From the data below, copy exactly the lines that lie between the one holding "GitHub Actions Notifications" and the one holding "- Cache Terraform providers and modules", including both, and nothing more.

______

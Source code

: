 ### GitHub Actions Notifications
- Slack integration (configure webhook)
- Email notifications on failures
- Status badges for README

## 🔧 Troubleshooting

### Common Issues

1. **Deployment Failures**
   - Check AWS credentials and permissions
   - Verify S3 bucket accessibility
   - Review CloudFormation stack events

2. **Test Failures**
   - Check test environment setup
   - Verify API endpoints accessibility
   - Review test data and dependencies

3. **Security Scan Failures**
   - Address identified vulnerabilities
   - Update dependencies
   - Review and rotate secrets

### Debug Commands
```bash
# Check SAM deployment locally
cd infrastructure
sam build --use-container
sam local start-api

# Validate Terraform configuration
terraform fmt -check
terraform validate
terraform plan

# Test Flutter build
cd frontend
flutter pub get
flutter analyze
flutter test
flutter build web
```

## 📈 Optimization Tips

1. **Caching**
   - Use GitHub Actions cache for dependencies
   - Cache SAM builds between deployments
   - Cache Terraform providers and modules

______

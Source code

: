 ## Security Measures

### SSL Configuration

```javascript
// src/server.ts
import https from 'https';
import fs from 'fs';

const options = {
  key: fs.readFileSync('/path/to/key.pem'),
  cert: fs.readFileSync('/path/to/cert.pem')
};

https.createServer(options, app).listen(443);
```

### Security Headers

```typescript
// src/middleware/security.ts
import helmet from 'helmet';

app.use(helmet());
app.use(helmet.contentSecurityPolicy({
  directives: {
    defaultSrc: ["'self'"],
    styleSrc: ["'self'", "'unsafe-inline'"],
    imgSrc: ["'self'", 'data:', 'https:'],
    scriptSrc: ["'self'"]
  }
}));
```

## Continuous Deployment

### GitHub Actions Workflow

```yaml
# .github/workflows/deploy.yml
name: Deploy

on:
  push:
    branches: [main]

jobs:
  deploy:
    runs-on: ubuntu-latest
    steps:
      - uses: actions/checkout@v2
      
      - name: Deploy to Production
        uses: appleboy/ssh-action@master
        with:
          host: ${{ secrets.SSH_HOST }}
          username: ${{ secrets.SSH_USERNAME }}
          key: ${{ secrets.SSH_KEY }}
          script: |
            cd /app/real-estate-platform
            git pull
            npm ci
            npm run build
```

______

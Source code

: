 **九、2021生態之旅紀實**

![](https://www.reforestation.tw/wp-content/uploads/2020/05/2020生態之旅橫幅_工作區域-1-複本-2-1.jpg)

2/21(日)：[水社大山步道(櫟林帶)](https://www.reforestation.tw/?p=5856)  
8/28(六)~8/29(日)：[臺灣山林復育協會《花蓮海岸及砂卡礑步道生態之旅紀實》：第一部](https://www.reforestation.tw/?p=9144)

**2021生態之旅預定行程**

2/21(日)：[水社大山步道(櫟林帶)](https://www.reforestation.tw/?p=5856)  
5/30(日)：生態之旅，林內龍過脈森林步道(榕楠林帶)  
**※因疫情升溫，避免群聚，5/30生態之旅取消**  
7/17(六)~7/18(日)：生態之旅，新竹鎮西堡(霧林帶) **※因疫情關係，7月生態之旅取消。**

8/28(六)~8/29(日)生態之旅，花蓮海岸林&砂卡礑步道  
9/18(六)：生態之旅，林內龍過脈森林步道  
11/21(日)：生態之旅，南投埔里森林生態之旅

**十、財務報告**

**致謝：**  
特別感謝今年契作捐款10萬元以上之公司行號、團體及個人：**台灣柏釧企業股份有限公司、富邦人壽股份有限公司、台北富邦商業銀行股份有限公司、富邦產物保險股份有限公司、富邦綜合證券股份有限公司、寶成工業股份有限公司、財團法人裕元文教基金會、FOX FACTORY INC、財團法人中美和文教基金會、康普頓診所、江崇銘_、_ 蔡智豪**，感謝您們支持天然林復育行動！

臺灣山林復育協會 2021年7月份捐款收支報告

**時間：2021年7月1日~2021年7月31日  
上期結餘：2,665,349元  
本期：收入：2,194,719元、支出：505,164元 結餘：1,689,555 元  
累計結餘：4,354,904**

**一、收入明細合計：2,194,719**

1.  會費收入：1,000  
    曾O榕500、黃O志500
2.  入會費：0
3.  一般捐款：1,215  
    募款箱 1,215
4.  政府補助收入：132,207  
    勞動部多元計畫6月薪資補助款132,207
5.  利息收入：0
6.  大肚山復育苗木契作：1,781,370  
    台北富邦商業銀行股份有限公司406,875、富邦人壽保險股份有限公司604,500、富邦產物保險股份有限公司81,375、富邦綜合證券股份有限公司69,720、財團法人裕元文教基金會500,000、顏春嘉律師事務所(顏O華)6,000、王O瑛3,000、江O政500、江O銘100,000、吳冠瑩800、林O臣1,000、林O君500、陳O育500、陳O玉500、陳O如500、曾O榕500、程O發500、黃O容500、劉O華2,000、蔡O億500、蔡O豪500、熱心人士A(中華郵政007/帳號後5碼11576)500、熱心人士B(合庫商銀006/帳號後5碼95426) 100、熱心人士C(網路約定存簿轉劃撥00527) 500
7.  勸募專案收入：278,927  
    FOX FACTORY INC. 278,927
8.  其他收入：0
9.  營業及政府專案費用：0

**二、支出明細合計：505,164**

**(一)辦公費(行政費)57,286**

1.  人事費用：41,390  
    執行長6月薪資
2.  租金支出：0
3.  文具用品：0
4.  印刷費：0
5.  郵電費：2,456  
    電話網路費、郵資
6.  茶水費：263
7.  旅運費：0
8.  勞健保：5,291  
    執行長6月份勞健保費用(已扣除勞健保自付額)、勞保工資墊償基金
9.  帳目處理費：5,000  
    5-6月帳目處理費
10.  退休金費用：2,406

______

Response to the exercise:
: ### GitHub Actions Notifications
- Slack integration (configure webhook)
- Email notifications on failures
- Status badges for README

## 🔧 Troubleshooting

### Common Issues

1. **Deployment Failures**
   - Check AWS credentials and permissions
   - Verify S3 bucket accessibility
   - Review CloudFormation stack events

2. **Test Failures**
   - Check test environment setup
   - Verify API endpoints accessibility
   - Review test data and dependencies

3. **Security Scan Failures**
   - Address identified vulnerabilities
   - Update dependencies
   - Review and rotate secrets

### Debug Commands
```bash
# Check SAM deployment locally
cd infrastructure
sam build --use-container
sam local start-api

# Validate Terraform configuration
terraform fmt -check
terraform validate
terraform plan

# Test Flutter build
cd frontend
flutter pub get
flutter analyze
flutter test
flutter build web
```

## 📈 Optimization Tips

1. **Caching**
   - Use GitHub Actions cache for dependencies
   - Cache SAM builds between deployments
   - Cache Terraform providers and modules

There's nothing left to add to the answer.